Four-in-10 Americans report being harassed online, most say it's up to online services to stop it

As more Americans report they have been harassed online, a majority are now saying it's up to online services and companies to keep it from happening.

But as more technology companies are weighing the idea of curbing the problem, they run into the issue of balancing online safety and freedom of speech.

According to a Pew Research Center study released Monday, 41 percent of 4,248 American adults surveyed reported experiencing harassment online personally and 66 percent say they've witnessed it happening to others.


- 27 percent reported offensive name-calling
- 22 percent reported purposeful embarrassment
- 10 percent reported sustained harassment
- 7 percent reported stalking
- 6 percent reported sexual harassment

In terms of what the harassment involved, most of those surveyed (14 percent) say it concerned their politics, followed by physical appearance (9 percent), their gender (8 percent) or their race/ethnicity (8 percent).

The report goes on to say that certain groups of people report they are more likely to be harassed online, the highest being African-American people (one in four) and women.

The survey also asked participants if they believe online harassment is a big issue in the United States. Sixty-two percent of adults say people being harassed or bullied on the Internet is a major problem.

But what are possible solutions? The highest number of participants reported that technology companies themselves can help fix the problem.

About 35 percent of those surveyed say better policies and tools from online companies could be the most effect way to address online harassment, followed by stronger online harassment laws at 31 percent, peer pressure from other users at 15 percent and increased focus and attention from law enforcement at 8 percent.

Almost 80 percent of participants say online services have a responsibility to step in when harassing behaviors occur, while 15 percent say it's not the services' responsibility.

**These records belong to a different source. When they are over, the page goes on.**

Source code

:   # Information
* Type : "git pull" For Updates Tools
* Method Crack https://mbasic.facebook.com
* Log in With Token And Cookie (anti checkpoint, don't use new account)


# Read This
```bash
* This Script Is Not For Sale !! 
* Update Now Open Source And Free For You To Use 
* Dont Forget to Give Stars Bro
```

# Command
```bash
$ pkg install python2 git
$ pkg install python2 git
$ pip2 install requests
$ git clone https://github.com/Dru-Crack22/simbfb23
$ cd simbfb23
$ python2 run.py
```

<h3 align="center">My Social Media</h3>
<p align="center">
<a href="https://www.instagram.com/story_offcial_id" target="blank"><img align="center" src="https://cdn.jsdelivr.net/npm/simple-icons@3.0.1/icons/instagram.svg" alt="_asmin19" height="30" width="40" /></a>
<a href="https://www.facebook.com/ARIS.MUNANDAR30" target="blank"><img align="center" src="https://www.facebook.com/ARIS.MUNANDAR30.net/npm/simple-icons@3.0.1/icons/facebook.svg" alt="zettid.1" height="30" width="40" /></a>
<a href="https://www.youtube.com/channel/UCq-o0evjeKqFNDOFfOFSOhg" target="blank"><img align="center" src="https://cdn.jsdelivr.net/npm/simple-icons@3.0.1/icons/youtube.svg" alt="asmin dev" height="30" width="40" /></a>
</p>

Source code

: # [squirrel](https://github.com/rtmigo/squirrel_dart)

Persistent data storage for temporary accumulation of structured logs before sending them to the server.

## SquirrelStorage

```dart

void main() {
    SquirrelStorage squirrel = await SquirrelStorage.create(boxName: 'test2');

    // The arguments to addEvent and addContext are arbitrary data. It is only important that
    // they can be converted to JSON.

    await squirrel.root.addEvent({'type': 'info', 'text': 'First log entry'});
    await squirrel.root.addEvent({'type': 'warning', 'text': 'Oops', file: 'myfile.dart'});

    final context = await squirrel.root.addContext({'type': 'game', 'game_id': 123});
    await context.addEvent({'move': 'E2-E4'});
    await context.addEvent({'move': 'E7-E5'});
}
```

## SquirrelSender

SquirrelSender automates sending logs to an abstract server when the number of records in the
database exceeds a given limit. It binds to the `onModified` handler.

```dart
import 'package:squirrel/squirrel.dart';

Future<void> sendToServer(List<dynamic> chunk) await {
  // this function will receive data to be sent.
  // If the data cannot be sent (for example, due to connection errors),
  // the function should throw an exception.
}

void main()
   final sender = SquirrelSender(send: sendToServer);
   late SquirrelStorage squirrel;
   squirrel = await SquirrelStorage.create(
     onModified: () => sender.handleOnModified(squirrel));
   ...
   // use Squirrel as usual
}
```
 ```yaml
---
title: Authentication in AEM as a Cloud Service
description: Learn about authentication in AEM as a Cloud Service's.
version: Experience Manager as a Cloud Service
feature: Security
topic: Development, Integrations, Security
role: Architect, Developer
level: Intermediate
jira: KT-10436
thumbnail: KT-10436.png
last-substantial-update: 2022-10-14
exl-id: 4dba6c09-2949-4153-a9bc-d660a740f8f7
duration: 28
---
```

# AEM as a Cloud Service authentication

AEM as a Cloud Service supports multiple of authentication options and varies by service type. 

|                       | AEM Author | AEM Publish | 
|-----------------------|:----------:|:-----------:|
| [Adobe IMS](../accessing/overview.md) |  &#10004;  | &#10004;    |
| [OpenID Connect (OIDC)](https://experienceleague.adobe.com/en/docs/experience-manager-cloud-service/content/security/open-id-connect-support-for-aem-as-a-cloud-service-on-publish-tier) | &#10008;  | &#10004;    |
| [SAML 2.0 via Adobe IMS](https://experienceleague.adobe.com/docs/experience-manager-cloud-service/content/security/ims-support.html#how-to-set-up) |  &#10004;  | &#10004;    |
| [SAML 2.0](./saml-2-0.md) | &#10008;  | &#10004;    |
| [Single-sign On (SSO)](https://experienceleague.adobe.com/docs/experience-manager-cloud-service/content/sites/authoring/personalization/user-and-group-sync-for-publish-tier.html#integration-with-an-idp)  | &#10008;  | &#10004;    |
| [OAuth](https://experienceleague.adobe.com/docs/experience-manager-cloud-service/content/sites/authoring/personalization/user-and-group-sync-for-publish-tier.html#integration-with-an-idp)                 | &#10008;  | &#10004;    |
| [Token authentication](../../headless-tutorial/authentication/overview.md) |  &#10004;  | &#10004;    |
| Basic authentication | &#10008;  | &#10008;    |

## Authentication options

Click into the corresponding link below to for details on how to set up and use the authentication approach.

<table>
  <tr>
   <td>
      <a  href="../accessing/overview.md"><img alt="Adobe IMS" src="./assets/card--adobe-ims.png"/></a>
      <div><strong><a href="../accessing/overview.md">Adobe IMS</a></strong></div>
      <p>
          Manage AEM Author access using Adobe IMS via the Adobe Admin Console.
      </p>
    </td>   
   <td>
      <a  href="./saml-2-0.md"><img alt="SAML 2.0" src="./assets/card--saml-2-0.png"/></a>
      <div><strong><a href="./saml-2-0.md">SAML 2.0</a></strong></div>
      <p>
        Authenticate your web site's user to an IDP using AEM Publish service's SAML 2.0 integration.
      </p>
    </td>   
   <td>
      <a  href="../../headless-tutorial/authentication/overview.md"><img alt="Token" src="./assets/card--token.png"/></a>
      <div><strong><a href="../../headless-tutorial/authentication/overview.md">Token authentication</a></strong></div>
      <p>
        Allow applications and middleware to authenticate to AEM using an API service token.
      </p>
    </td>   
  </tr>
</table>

The survey also found that more women than men believe online harassment is a major problem, with women at 70 percent, men at 50 percent.

Sixty-four percent of men say offensive content online is taken too seriously, while 50 percent of women say it's too often excused as not a big deal.

More women, 63 percent, reported it's more important for people to feel welcome and safe online, while more men, 56 percent, say it's more important for people to be able to speak their minds freely online.